Sprawdzamy wypowiedzi polityków i osób publicznych pojawiające się w przestrzeni medialnej i internetowej. Wybieramy wypowiedzi istotne dla debaty publicznej, weryfikujemy zawarte w nich informacje i przydzielamy jedną z pięciu kategorii ocen.
Ten artykuł ma więcej niż 3 lata. Niektóre dane mogą być nieaktualne. Sprawdź, jak zmieniała się metodologia i artykuły w Demagogu.
Ilu Polaków popiera zakaz hodowli zwierząt futerkowych?
Ten artykuł ma więcej niż 3 lata. Niektóre dane mogą być nieaktualne. Sprawdź, jak zmieniała się metodologia i artykuły w Demagogu.
Ilu Polaków popiera zakaz hodowli zwierząt futerkowych?
Blisko 80% Polaków jest przeciwna hodowli zwierząt na futra, tylko po to, żeby pozyskiwać futra.
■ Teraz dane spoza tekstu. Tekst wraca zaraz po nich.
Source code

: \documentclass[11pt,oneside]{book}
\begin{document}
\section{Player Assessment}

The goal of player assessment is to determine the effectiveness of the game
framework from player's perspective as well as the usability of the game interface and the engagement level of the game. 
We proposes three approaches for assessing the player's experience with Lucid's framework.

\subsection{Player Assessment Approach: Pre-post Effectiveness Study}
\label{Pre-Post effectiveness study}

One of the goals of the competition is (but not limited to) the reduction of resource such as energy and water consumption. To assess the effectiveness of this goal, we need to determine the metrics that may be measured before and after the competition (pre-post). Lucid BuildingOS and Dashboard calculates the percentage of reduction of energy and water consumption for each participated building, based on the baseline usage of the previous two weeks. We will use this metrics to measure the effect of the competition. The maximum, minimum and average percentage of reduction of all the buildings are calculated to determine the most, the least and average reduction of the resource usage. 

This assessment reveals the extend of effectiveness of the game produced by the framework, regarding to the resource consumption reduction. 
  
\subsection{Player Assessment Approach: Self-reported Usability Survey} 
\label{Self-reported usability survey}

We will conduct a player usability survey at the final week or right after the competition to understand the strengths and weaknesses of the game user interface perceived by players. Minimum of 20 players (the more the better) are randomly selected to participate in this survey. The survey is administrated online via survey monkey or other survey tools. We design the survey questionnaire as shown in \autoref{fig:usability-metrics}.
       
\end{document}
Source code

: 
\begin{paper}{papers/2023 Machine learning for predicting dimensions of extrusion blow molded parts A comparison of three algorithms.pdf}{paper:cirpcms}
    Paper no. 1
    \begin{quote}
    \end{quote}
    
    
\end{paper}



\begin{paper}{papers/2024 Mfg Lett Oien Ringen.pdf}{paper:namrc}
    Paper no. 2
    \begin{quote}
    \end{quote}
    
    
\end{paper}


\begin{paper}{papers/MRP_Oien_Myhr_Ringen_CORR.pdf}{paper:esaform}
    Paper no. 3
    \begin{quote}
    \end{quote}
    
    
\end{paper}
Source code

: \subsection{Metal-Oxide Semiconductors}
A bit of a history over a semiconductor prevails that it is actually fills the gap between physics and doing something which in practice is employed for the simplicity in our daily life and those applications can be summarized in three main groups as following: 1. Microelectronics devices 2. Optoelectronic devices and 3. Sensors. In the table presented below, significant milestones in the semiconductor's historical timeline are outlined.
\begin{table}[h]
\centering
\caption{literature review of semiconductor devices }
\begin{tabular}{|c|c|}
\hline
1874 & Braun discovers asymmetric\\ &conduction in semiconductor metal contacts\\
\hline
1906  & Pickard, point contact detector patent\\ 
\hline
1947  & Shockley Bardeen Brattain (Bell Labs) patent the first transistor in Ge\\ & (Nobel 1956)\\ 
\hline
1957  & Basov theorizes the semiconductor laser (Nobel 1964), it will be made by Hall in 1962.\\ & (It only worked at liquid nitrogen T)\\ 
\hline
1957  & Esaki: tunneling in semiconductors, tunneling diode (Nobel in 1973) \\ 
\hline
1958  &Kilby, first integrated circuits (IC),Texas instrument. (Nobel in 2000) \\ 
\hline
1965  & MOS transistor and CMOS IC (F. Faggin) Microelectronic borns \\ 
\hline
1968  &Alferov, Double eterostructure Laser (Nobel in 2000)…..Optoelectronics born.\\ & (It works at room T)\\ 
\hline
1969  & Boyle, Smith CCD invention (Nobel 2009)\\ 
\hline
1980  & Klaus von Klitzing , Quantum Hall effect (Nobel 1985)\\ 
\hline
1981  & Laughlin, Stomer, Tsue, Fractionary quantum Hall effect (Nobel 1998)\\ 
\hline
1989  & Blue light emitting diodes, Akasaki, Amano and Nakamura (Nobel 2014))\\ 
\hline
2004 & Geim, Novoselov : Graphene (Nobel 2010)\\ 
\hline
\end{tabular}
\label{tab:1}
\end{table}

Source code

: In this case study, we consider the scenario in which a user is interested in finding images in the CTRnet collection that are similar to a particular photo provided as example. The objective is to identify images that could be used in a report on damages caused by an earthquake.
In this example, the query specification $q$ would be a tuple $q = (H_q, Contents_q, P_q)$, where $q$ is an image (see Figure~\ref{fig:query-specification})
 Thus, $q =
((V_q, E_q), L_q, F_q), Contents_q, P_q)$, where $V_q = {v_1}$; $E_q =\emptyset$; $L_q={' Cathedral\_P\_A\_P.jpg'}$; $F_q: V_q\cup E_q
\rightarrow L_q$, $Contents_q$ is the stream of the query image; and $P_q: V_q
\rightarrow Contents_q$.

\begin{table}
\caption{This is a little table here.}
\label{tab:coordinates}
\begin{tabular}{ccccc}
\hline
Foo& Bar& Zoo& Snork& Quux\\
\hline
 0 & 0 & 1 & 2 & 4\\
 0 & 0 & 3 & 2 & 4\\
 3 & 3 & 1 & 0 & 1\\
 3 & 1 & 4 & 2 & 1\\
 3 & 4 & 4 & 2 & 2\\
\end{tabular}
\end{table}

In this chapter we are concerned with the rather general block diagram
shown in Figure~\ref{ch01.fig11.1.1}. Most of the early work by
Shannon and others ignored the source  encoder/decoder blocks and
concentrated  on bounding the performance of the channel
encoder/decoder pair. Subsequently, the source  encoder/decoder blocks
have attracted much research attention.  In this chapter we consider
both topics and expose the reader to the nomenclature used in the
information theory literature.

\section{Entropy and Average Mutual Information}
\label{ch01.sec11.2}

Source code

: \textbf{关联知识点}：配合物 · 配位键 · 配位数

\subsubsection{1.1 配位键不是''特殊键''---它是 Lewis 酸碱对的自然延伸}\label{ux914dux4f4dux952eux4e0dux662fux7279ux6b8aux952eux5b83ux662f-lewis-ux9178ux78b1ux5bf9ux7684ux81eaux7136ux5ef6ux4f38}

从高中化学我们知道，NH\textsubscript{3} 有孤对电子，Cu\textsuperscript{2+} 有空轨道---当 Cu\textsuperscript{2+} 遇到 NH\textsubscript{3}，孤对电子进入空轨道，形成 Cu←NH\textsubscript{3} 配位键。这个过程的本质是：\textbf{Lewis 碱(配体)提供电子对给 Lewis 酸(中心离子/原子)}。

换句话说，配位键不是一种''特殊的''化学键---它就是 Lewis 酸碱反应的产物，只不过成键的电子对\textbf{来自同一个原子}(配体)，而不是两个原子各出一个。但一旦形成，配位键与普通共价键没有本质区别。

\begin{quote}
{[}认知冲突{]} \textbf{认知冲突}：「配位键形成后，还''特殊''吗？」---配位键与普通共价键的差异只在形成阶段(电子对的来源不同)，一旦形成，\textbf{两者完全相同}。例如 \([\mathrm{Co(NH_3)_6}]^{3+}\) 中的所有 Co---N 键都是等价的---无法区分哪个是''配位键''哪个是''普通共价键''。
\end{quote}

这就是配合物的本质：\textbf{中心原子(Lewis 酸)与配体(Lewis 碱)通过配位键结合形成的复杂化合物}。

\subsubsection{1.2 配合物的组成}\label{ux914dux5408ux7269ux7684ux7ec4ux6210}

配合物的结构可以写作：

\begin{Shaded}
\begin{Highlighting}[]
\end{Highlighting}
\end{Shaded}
We wrześniu 2019 roku w badaniu zleconym przez Stowarzyszenie Otwarte Klatki 73,1 proc. respondentów opowiedziało się za zakazem hodowli zwierząt w celu pozyskiwania ich futra. Jest to co prawda nieco mniej, niż przytoczył Michał Dworczyk, uznajemy jednak, że biorąc pod uwagę szacunkowy charakter wypowiedzi, pomyłka ta mieści się w akceptowalnym marginesie błędu. W związku z tym wypowiedź oceniamy jako prawdziwą.
Fermy futrzarskie a poparcie społeczne
Temat zakazu hodowli zwierząt na futra po raz pierwszy rozgorzał mocno w 2017 roku. W listopadzie za blokadą tego typu chowu wypowiedział się w spocie dla fundacji Viva! Jarosław Kaczyński, który wskazał, że Polska – podobnie jak inne kraje europejskie – powinna zabronić „tego typu praktyk”. Dokładnie w tym samym czasie grupa posłów złożyła w Sejmie projekt ustawy o zmianie ustawy o ochronie zwierząt oraz niektórych innych ustaw. Znalazł się w nim zapis, zgodnie z którym „zabrania się chowu i hodowli zwierząt, (…) z wyjątkiem królika (…) hodowanych w celu pozyskiwania z nich futer”.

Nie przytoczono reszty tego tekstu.